Dozens of Texas A&M alumni have reached out to Varcity with interest for the community.
Varcity also is continuing to garner interest from multiple schools other than Texas A&M and Purdue, and Strech said that other Division 1 schools have contacted the company with interest in starting a new project.
As the number of more traditional students declines, older adults are helping to fill that gap in a small way at communities like Lassell Village, a community on the campus of Lassell University in Newton, Massachusetts. Universities like Lassel are attracted to senior living projects as a way to boost census on campus and fulfill their missions at the same time, according to Zehra Abid-Wood, president of Lassell Village.
Senior living communities can benefit from shared resources from the university. Lassell Village shares IT and security services with the university, an “unheard of” cost for the community alone to carry.
University projects remain tricky
If senior living operators want to work with universities, they will need to get used to moving at a slower pace. Unlike in the commercial real estate world, university projects are subject to approvals from governing bodies and boards. Senior living operators and universities must also negotiate what residents get in terms of programming and how deep any partnership will run.
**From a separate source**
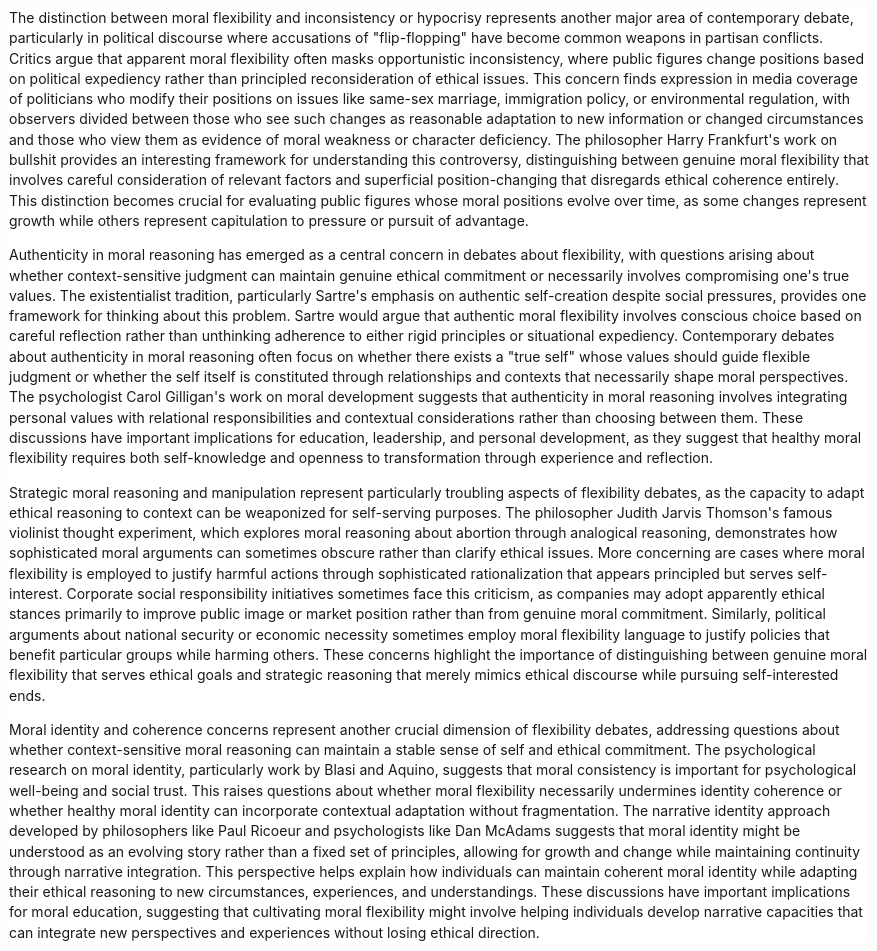 The distinction between moral flexibility and inconsistency or hypocrisy represents another major area of contemporary debate, particularly in political discourse where accusations of "flip-flopping" have become common weapons in partisan conflicts. Critics argue that apparent moral flexibility often masks opportunistic inconsistency, where public figures change positions based on political expediency rather than principled reconsideration of ethical issues. This concern finds expression in media coverage of politicians who modify their positions on issues like same-sex marriage, immigration policy, or environmental regulation, with observers divided between those who see such changes as reasonable adaptation to new information or changed circumstances and those who view them as evidence of moral weakness or character deficiency. The philosopher Harry Frankfurt's work on bullshit provides an interesting framework for understanding this controversy, distinguishing between genuine moral flexibility that involves careful consideration of relevant factors and superficial position-changing that disregards ethical coherence entirely. This distinction becomes crucial for evaluating public figures whose moral positions evolve over time, as some changes represent growth while others represent capitulation to pressure or pursuit of advantage.

Authenticity in moral reasoning has emerged as a central concern in debates about flexibility, with questions arising about whether context-sensitive judgment can maintain genuine ethical commitment or necessarily involves compromising one's true values. The existentialist tradition, particularly Sartre's emphasis on authentic self-creation despite social pressures, provides one framework for thinking about this problem. Sartre would argue that authentic moral flexibility involves conscious choice based on careful reflection rather than unthinking adherence to either rigid principles or situational expediency. Contemporary debates about authenticity in moral reasoning often focus on whether there exists a "true self" whose values should guide flexible judgment or whether the self itself is constituted through relationships and contexts that necessarily shape moral perspectives. The psychologist Carol Gilligan's work on moral development suggests that authenticity in moral reasoning involves integrating personal values with relational responsibilities and contextual considerations rather than choosing between them. These discussions have important implications for education, leadership, and personal development, as they suggest that healthy moral flexibility requires both self-knowledge and openness to transformation through experience and reflection.

Strategic moral reasoning and manipulation represent particularly troubling aspects of flexibility debates, as the capacity to adapt ethical reasoning to context can be weaponized for self-serving purposes. The philosopher Judith Jarvis Thomson's famous violinist thought experiment, which explores moral reasoning about abortion through analogical reasoning, demonstrates how sophisticated moral arguments can sometimes obscure rather than clarify ethical issues. More concerning are cases where moral flexibility is employed to justify harmful actions through sophisticated rationalization that appears principled but serves self-interest. Corporate social responsibility initiatives sometimes face this criticism, as companies may adopt apparently ethical stances primarily to improve public image or market position rather than from genuine moral commitment. Similarly, political arguments about national security or economic necessity sometimes employ moral flexibility language to justify policies that benefit particular groups while harming others. These concerns highlight the importance of distinguishing between genuine moral flexibility that serves ethical goals and strategic reasoning that merely mimics ethical discourse while pursuing self-interested ends.

Moral identity and coherence concerns represent another crucial dimension of flexibility debates, addressing questions about whether context-sensitive moral reasoning can maintain a stable sense of self and ethical commitment. The psychological research on moral identity, particularly work by Blasi and Aquino, suggests that moral consistency is important for psychological well-being and social trust. This raises questions about whether moral flexibility necessarily undermines identity coherence or whether healthy moral identity can incorporate contextual adaptation without fragmentation. The narrative identity approach developed by philosophers like Paul Ricoeur and psychologists like Dan McAdams suggests that moral identity might be understood as an evolving story rather than a fixed set of principles, allowing for growth and change while maintaining continuity through narrative integration. This perspective helps explain how individuals can maintain coherent moral identity while adapting their ethical reasoning to new circumstances, experiences, and understandings. These discussions have important implications for moral education, suggesting that cultivating moral flexibility might involve helping individuals develop narrative capacities that can integrate new perspectives and experiences without losing ethical direction.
Winning that approval and landing on concrete details can take years and push project timelines to between five and 10 years from conception to completion, Carle said.
“University time is not real time. It will take them five years sometimes just to decide to lease you a piece of land,” he said. “You have to be very patient. They’re very bureaucratic and extraordinarily slow moving.”
Abid-Wood added universities are particularly difficult to navigate internally, and can be “almost impossible” to navigate from the outside.
“Higher education is very unique. Each organization has its own way of being navigated,” Abid-Wood said. “Until we figure out a way to crack that and make sure we can get the buy in … you could have the president of the university say one thing, but every department operates autonomously in many ways. It is challenging, operationally.”
However, for the senior living communities able to navigate those challenges, there are plenty of ways that more independent living and active adult properties appeal to seniors. Abid-Wood said around 90% of the population at Lassell Village moved in because of its affiliation with the university and they “like the idea of moving to that rather than feeling like moving to a retirement community.” Even if they never take a class, she said, they feel relevant by association, leading to the success that projects like Varcity are seeing, especially when it brings in more diverse forms of revenue.
“I think universities are at a crisis point right now, in general, especially with what’s happening nationally,” Abid-Wood said. “I think they’re the most open they’ve ever been … we’re at an inflection point with people’s perspective of what’s possible and what the right thing to do has been shaken.”